Wolff C, Diekmann A, Boomgaarden M, Körner M M, Kleesiek K
Institut für Laboratoriums und Transfusionsmedizin, Herz und Diabeteszentrum Nordhein-Westfalen, Universitätsklinik der Ruhr-Universität Bochum, Bad Oeynhausen, Germany.
Transplantation. 2000 Feb 15;69(3):351-6. doi: 10.1097/00007890-200002150-00007.
The TT virus (TTV) was discovered in patients with symptomatic posttransfusion hepatitis, but many viremic individuals are asymptomatic. Inadvertent transfusion-associated transmission must therefore be anticipated. We screened blood donors and heart transplant recipients for TTV infections.
Nested polymerase chain reaction was used to detect TTV DNA in plasma, serum, urine, and fecal samples from 600 blood donors, from 100 healthy individuals, and from 495 heart transplant recipients.

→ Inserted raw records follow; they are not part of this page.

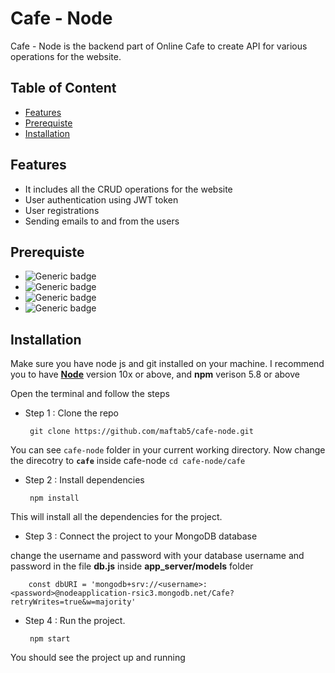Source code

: # **Cafe - Node**

Cafe - Node is the backend part of Online Cafe to create API for various operations for the website.
## Table of Content
* [Features](#Features)
* [Prerequiste](#Prerequiste)
* [Installation](#Installation)

## Features
* It includes all the CRUD operations for the website
* User authentication using JWT token
* User registrations
* Sending emails to and from the users

## Prerequiste
* ![Generic badge](https://img.shields.io/badge/NODEJS-1abc9c.svg)
* ![Generic badge](https://img.shields.io/badge/EXPRESSJS-131cc0.svg)
* ![Generic badge](https://img.shields.io/badge/Mongoose-<COLOR>.svg)
* ![Generic badge](https://img.shields.io/badge/MongoDB-<COLOR>.svg)


## Installation

Make sure you have node js and git installed on your machine. I recommend you to have **[Node](https://nodejs.org/en/download/)** version 10x or above, and **npm** verison 5.8 or above

Open the terminal and follow the steps
* Step 1 : Clone the repo

       git clone https://github.com/maftab5/cafe-node.git
 
 You can see `cafe-node` folder in your current working directory. Now change the direcotry to **`cafe`** inside cafe-node
 `cd cafe-node/cafe`
 
 * Step 2 : Install dependencies
 
        npm install
 
 This will install all the dependencies for the project.
 * Step 3 : Connect the project to your MongoDB database
 
 change the username and password with your database username and password in the file **db.js** inside **app_server/models** folder
 
        const dbURI = 'mongodb+srv://<username>:<password>@nodeapplication-rsic3.mongodb.net/Cafe?retryWrites=true&w=majority'
 
 * Step 4 : Run the project.
 
        npm start
 
 You should see the project up and running

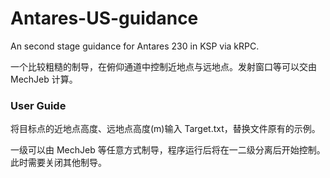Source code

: # Antares-US-guidance
An second stage guidance for Antares 230 in KSP via kRPC.

一个比较粗糙的制导，在俯仰通道中控制近地点与远地点。发射窗口等可以交由 MechJeb 计算。

### User Guide
将目标点的近地点高度、远地点高度(m)输入 Target.txt，替换文件原有的示例。

一级可以由 MechJeb 等任意方式制导，程序运行后将在一二级分离后开始控制。此时需要关闭其他制导。
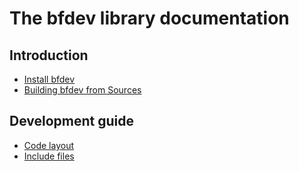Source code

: # The bfdev library documentation

## Introduction

- [Install bfdev](en_US/install.md)
- [Building bfdev from Sources](en_US/configure.md)

## Development guide

- [Code layout](en_US/layout.md)
- [Include files](en_US/include.md)
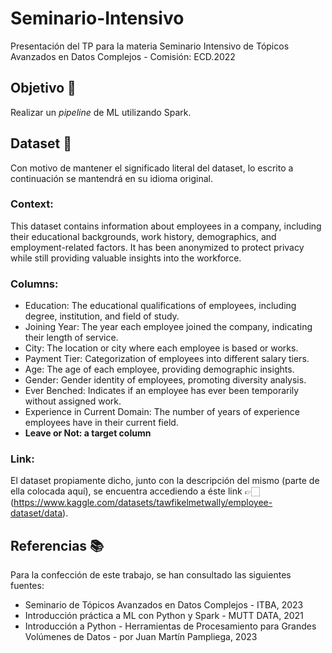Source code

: # Seminario-Intensivo
Presentación del TP para la materia Seminario Intensivo de Tópicos Avanzados en Datos Complejos - Comisión: ECD.2022

## Objetivo 🎯
Realizar un _pipeline_ de ML utilizando Spark. 

## Dataset 📄
Con motivo de mantener el significado literal del dataset, lo escrito a continuación se mantendrá en su idioma original. 

### Context:
This dataset contains information about employees in a company, including their educational backgrounds, work history, demographics, and employment-related factors. It has been anonymized to protect privacy while still providing valuable insights into the workforce.

### Columns:
- Education: The educational qualifications of employees, including degree, institution, and field of study.
- Joining Year: The year each employee joined the company, indicating their length of service.
- City: The location or city where each employee is based or works.
- Payment Tier: Categorization of employees into different salary tiers.
- Age: The age of each employee, providing demographic insights.
- Gender: Gender identity of employees, promoting diversity analysis.
- Ever Benched: Indicates if an employee has ever been temporarily without assigned work.
- Experience in Current Domain: The number of years of experience employees have in their current field.
- **Leave or Not: a target column**
  
### Link:
El dataset propiamente dicho, junto con la descripción del mismo (parte de ella colocada aquí), se encuentra accediendo a éste link 👉🏻 (https://www.kaggle.com/datasets/tawfikelmetwally/employee-dataset/data).

## Referencias 📚
Para la confección de este trabajo, se han consultado las siguientes fuentes: 

- Seminario de Tópicos Avanzados en Datos Complejos - ITBA, 2023
- Introducción práctica a ML con Python y Spark - MUTT DATA, 2021
- Introducción a Python - Herramientas de Procesamiento para Grandes Volúmenes de Datos - por Juan Martín Pampliega, 2023
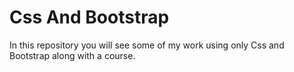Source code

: # Css And Bootstrap
In this repository you will see some of my work using only Css and Bootstrap along with a course.
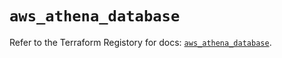 # `aws_athena_database`

Refer to the Terraform Registory for docs: [`aws_athena_database`](https://registry.terraform.io/providers/hashicorp/aws/5.23.0/docs/resources/athena_database).
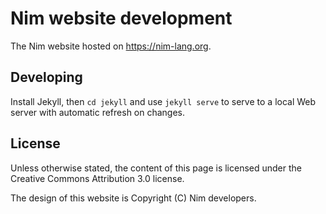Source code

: # Nim website development

The Nim website hosted on https://nim-lang.org.

## Developing

Install Jekyll, then ``cd jekyll`` and use `jekyll serve`
to serve to a local Web server with automatic refresh on changes.

## License

Unless otherwise stated, the content of this page is licensed under the Creative Commons Attribution 3.0 license.

The design of this website is Copyright (C) Nim developers.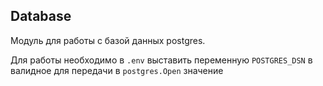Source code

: ## Database
Модуль для работы с базой данных postgres.

Для работы необходимо в `.env` выставить переменную `POSTGRES_DSN` в валидное для передачи в `postgres.Open` значение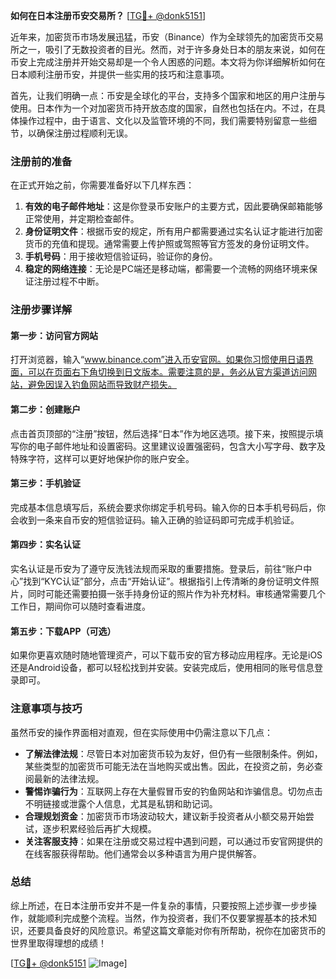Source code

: **如何在日本注册币安交易所？** [[TG💪+ @donk5151](https://t.me/s/donk5151)]

近年来，加密货币市场发展迅猛，币安（Binance）作为全球领先的加密货币交易所之一，吸引了无数投资者的目光。然而，对于许多身处日本的朋友来说，如何在币安上完成注册并开始交易却是一个令人困惑的问题。本文将为你详细解析如何在日本顺利注册币安，并提供一些实用的技巧和注意事项。

首先，让我们明确一点：币安是全球化的平台，支持多个国家和地区的用户注册与使用。日本作为一个对加密货币持开放态度的国家，自然也包括在内。不过，在具体操作过程中，由于语言、文化以及监管环境的不同，我们需要特别留意一些细节，以确保注册过程顺利无误。

### 注册前的准备

在正式开始之前，你需要准备好以下几样东西：

1. **有效的电子邮件地址**：这是你登录币安账户的主要方式，因此要确保邮箱能够正常使用，并定期检查邮件。
2. **身份证明文件**：根据币安的规定，所有用户都需要通过实名认证才能进行加密货币的充值和提现。通常需要上传护照或驾照等官方签发的身份证明文件。
3. **手机号码**：用于接收短信验证码，验证你的身份。
4. **稳定的网络连接**：无论是PC端还是移动端，都需要一个流畅的网络环境来保证注册过程不中断。

### 注册步骤详解

#### 第一步：访问官方网站

打开浏览器，输入“www.binance.com”进入币安官网。如果你习惯使用日语界面，可以在页面右下角切换到日文版本。需要注意的是，务必从官方渠道访问网站，避免因误入钓鱼网站而导致财产损失。

#### 第二步：创建账户

点击首页顶部的“注册”按钮，然后选择“日本”作为地区选项。接下来，按照提示填写你的电子邮件地址和设置密码。这里建议设置强密码，包含大小写字母、数字及特殊字符，这样可以更好地保护你的账户安全。

#### 第三步：手机验证

完成基本信息填写后，系统会要求你绑定手机号码。输入你的日本手机号码后，你会收到一条来自币安的短信验证码。输入正确的验证码即可完成手机验证。

#### 第四步：实名认证

实名认证是币安为了遵守反洗钱法规而采取的重要措施。登录后，前往“账户中心”找到“KYC认证”部分，点击“开始认证”。根据指引上传清晰的身份证明文件照片，同时可能还需要拍摄一张手持身份证的照片作为补充材料。审核通常需要几个工作日，期间你可以随时查看进度。

#### 第五步：下载APP（可选）

如果你更喜欢随时随地管理资产，可以下载币安的官方移动应用程序。无论是iOS还是Android设备，都可以轻松找到并安装。安装完成后，使用相同的账号信息登录即可。

### 注意事项与技巧

虽然币安的操作界面相对直观，但在实际使用中仍需注意以下几点：

- **了解法律法规**：尽管日本对加密货币较为友好，但仍有一些限制条件。例如，某些类型的加密货币可能无法在当地购买或出售。因此，在投资之前，务必查阅最新的法律法规。
- **警惕诈骗行为**：互联网上存在大量假冒币安的钓鱼网站和诈骗信息。切勿点击不明链接或泄露个人信息，尤其是私钥和助记词。
- **合理规划资金**：加密货币市场波动较大，建议新手投资者从小额交易开始尝试，逐步积累经验后再扩大规模。
- **关注客服支持**：如果在注册或交易过程中遇到问题，可以通过币安官网提供的在线客服获得帮助。他们通常会以多种语言为用户提供解答。

### 总结

综上所述，在日本注册币安并不是一件复杂的事情，只要按照上述步骤一步步操作，就能顺利完成整个流程。当然，作为投资者，我们不仅要掌握基本的技术知识，还要具备良好的风险意识。希望这篇文章能对你有所帮助，祝你在加密货币的世界里取得理想的成绩！

[[TG💪+ @donk5151](https://t.me/s/donk5151) ![Image](https://i.postimg.cc/rwNCRYN7/Snipaste-2025-04-30-17-27-05.png)]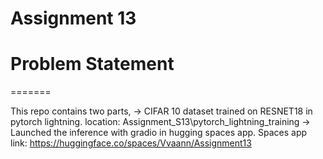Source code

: 
# Assignment 13

# Problem Statement
=======


This repo contains two parts,
->  CIFAR 10 dataset trained on RESNET18 in pytorch lightning. location: Assignment_S13\pytorch_lightning_training
->  Launched the inference with gradio in hugging spaces app. Spaces app link: https://huggingface.co/spaces/Vvaann/Assignment13

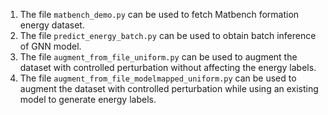 1. The file `matbench_demo.py` can be used to fetch Matbench formation energy dataset.
2. The file `predict_energy_batch.py` can be used to obtain batch inference of GNN model.
3. The file `augment_from_file_uniform.py` can be used to augment the dataset with controlled perturbation without affecting the energy labels.
4. The file `augment_from_file_modelmapped_uniform.py` can be used to augment the dataset with controlled perturbation while using an existing model to generate energy labels.
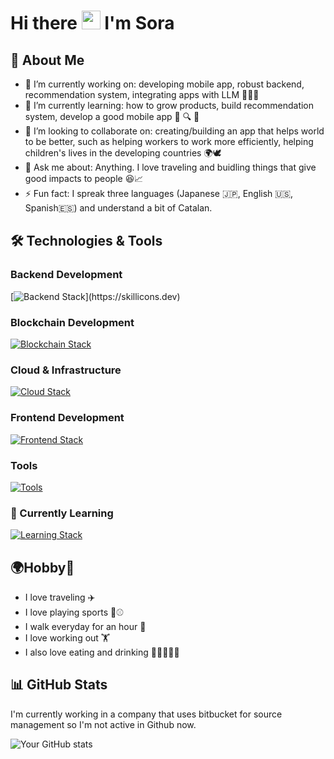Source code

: # Hi there <img src="https://media.giphy.com/media/hvRJCLFzcasrR4ia7z/giphy.gif" width="30px"> I'm Sora

## 💫 About Me

- 🔭 I’m currently working on: developing mobile app, robust backend, recommendation system, integrating apps with LLM 🧑‍💻🌐
- 🌱 I’m currently learning: how to grow products, build recommendation system, develop a good mobile app 🚀 🔍 📱
- 👯 I’m looking to collaborate on: creating/building an app that helps world to be better, such as helping workers to work more efficiently, helping children's lives in the developing countries 🌍🕊️
- 💬 Ask me about: Anything. I love traveling and buidling things that give good impacts to people 😆📈
- ⚡ Fun fact: I spreak three languages (Japanese 🇯🇵, English 🇺🇸, Spanish🇪🇸) and understand a bit of Catalan.

## 🛠️ Technologies & Tools

### Backend Development

[![Backend Stack](https://skillicons.dev/icons?i=go,python,django,typescript,nodejs,prisma,graphql,)](https://skillicons.dev)

### Blockchain Development

[![Blockchain Stack](https://skillicons.dev/icons?i=solidity,go)](https://skillicons.dev)


### Cloud & Infrastructure

[![Cloud Stack](https://skillicons.dev/icons?i=mysql,postgres,linux,nginx,terraform,aws,dynamodb,gcp,firebase,docker,kubernetes,ipfs,git,github,githubactions,bitbucket)](https://skillicons.dev)

### Frontend Development

[![Frontend Stack](https://skillicons.dev/icons?i=js,ts,react,next,vite,yarn,npm)](https://skillicons.dev)

### Tools
[![Tools](https://skillicons.dev/icons?i=vscode,postman,notion,figma)](https://skillicons.dev)


### 🌱 Currently Learning

[![Learning Stack](https://skillicons.dev/icons?i=fastapi,neovim,supabase)](https://skillicons.dev)

## 🌍Hobby🏀

- I love traveling ✈️
- I love playing sports 🏀⚾️
- I walk everyday for an hour 🚶
- I love working out 🏋️
- I also love eating and drinking 🍣🍕🍝🍻🍷

## 📊 GitHub Stats
I'm currently working in a company that uses bitbucket for source management so I'm not active in Github now.

![Your GitHub stats](https://github-readme-stats.vercel.app/api?username=soradaibu&show_icons=true&theme=radical)

<!-- ## 📈 Activity Graph

[![GitHub Activity Graph](https://github-readme-activity-graph.vercel.app/graph?username=soradaibu&theme=github)](https://github.com/soradaibu) -->
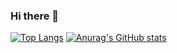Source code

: ### Hi there 👋

[![Top Langs](https://github-readme-stats.vercel.app/api/top-langs/?username=2pearl)](https://github.com/anuraghazra/github-readme-stats)
[![Anurag's GitHub stats](https://github-readme-stats.vercel.app/api?username=2pearl)](https://github.com/anuraghazra/github-readme-stats)
<!--
**2pearl/2pearl** is a ✨ _special_ ✨ repository because its `README.md` (this file) appears on your GitHub profile.

Here are some ideas to get you started:

- 🔭 I’m currently working on ...
- 🌱 I’m currently learning ...
- 👯 I’m looking to collaborate on ...
- 🤔 I’m looking for help with ...
- 💬 Ask me about ...
- 📫 How to reach me: ...
- 😄 Pronouns: ...
- ⚡ Fun fact: ...
-->

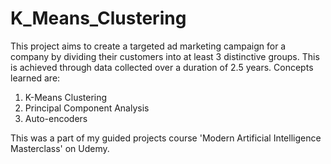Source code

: # K_Means_Clustering
This project aims to create a targeted ad marketing campaign for a company by dividing their customers into at least 3 distinctive groups. This is achieved through data collected over a duration of 2.5 years. Concepts learned are:
  1. K-Means Clustering
  2. Principal Component Analysis
  3. Auto-encoders

This was a part of my guided projects course 'Modern Artificial Intelligence Masterclass' on Udemy.
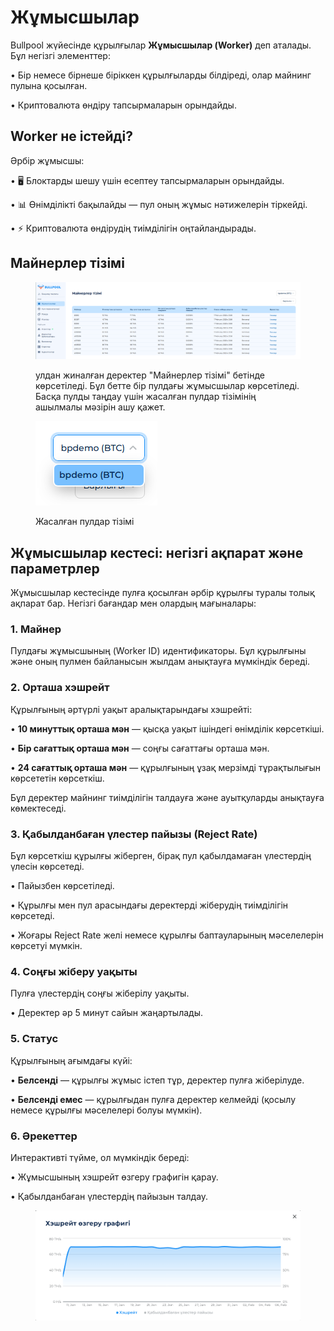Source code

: # Жұмысшылар

Bullpool жүйесінде құрылғылар **Жұмысшылар (Worker)** деп аталады. Бұл негізгі элементтер:

• Бір немесе бірнеше біріккен құрылғыларды білдіреді, олар майнинг пулына қосылған.

• Криптовалюта өндіру тапсырмаларын орындайды.

## Worker не істейді?

Әрбір жұмысшы:

• 🖥️ Блоктарды шешу үшін есептеу тапсырмаларын орындайды.

• 📊 Өнімділікті бақылайды — пул оның жұмыс нәтижелерін тіркейді.

• ⚡ Криптовалюта өндірудің тиімділігін оңтайландырады.

## Майнерлер тізімі

<figure><img src="../../.gitbook/assets/image (29).png" alt=""><figcaption><p>улдан жиналған деректер "Майнерлер тізімі" бетінде көрсетіледі. Бұл бетте бір пулдағы жұмысшылар көрсетіледі. Басқа пулды таңдау үшін жасалған пулдар тізімінің ашылмалы мәзірін ашу қажет.</p></figcaption></figure>

<figure><img src="../../.gitbook/assets/image (30).png" alt=""><figcaption><p>Жасалған пулдар тізімі</p></figcaption></figure>

## **Жұмысшылар кестесі: негізгі ақпарат және параметрлер**

Жұмысшылар кестесінде пулға қосылған әрбір құрылғы туралы толық ақпарат бар. Негізгі бағандар мен олардың мағыналары:

### **1. Майнер**

Пулдағы жұмысшының (Worker ID) идентификаторы. Бұл құрылғыны және оның пулмен байланысын жылдам анықтауға мүмкіндік береді.

### **2. Орташа хэшрейт**

Құрылғының әртүрлі уақыт аралықтарындағы хэшрейті:

• **10 минуттық орташа мән** — қысқа уақыт ішіндегі өнімділік көрсеткіші.

• **Бір сағаттық орташа мән** — соңғы сағаттағы орташа мән.

• **24 сағаттық орташа мән** — құрылғының ұзақ мерзімді тұрақтылығын көрсететін көрсеткіш.

Бұл деректер майнинг тиімділігін талдауға және ауытқуларды анықтауға көмектеседі.

### **3. Қабылданбаған үлестер пайызы (Reject Rate)**

Бұл көрсеткіш құрылғы жіберген, бірақ пул қабылдамаған үлестердің үлесін көрсетеді.

• Пайызбен көрсетіледі.

• Құрылғы мен пул арасындағы деректерді жіберудің тиімділігін көрсетеді.

• Жоғары Reject Rate желі немесе құрылғы баптауларының мәселелерін көрсетуі мүмкін.

### **4. Соңғы жіберу уақыты**

Пулға үлестердің соңғы жіберілу уақыты.

• Деректер әр 5 минут сайын жаңартылады.

### **5. Статус**

Құрылғының ағымдағы күйі:

• **Белсенді** — құрылғы жұмыс істеп тұр, деректер пулға жіберілуде.

• **Белсенді емес** — құрылғыдан пулға деректер келмейді (қосылу немесе құрылғы мәселелері болуы мүмкін).

### **6. Әрекеттер**

Интерактивті түйме, ол мүмкіндік береді:

• Жұмысшының хэшрейт өзгеру графигін қарау.

• Қабылданбаған үлестердің пайызын талдау.

<figure><img src="../../.gitbook/assets/image (31).png" alt=""><figcaption></figcaption></figure>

A total of 3.2% of the blood donors, but 25% of the heart transplant recipients were viremic. TTV subtypes G1a/b and G2a/b were observed in both groups, but the subtype distributions were discrepant. A severe, acute infection with TTV subtype 3 was observed in one blood donor. The prevalence of TTV infections in heart transplant recipients was not correlated to transfusion frequency. Nine viremic heart transplant recipients and their 75 blood donors were studied in detail. Seven blood donors were viremic, but only two "pairs" of viremic blood donors and transfusion recipients had identical TTV isolates. TTV DNA was detected in the feces of 5% (5/100) of immunocompetent individuals (staff), in 46% (52/112) of viremic heart transplant recipients, and in the urine of 55% (20/36). TTV DNA was detected in six of six batches of pooled "virus-inactivated" plasma (solvent/detergent treated), and in none of eight batches of commercial immunoglobulins.
Although TTV is transfusion-transmissible, the parenteral transmission rate may have been overestimated. Many TTV infections are apparently acquired by nonparenteral routes. Immunoglobulins are safe but pooled plasma is not safe regarding TTV transmission.
TT病毒(TTV)是在有症状的输血后肝炎患者中发现的,但许多病毒血症个体并无症状。因此必须预料到意外的输血相关传播。我们对献血者和心脏移植受者进行了TTV感染筛查。
采用巢式聚合酶链反应检测600名献血者、100名健康个体和495名心脏移植受者的血浆、血清、尿液和粪便样本中的TTV DNA。
共有3.2%的献血者和25%的心脏移植受者存在病毒血症。两组均观察到TTV亚型G1a/b和G2a/b,但亚型分布存在差异。一名献血者出现了严重的TTV 3型急性感染。心脏移植受者中TTV感染的患病率与输血频率无关。对9名病毒血症心脏移植受者及其75名献血者进行了详细研究。7名献血者存在病毒血症,但只有两对病毒血症献血者和输血受者的TTV分离株相同。在5%(5/100)的免疫功能正常个体(工作人员)粪便中、46%(52/112)的病毒血症心脏移植受者粪便中以及55%(20/36)的尿液中检测到TTV DNA。在六批混合的“病毒灭活”血浆(经溶剂/去污剂处理)中的六批中检测到TTV DNA,而在八批商业免疫球蛋白中均未检测到。
虽然TTV可通过输血传播,但肠外传播率可能被高估了。许多TTV感染显然是通过非肠外途径获得的。就TTV传播而言,免疫球蛋白是安全的,但混合血浆不安全。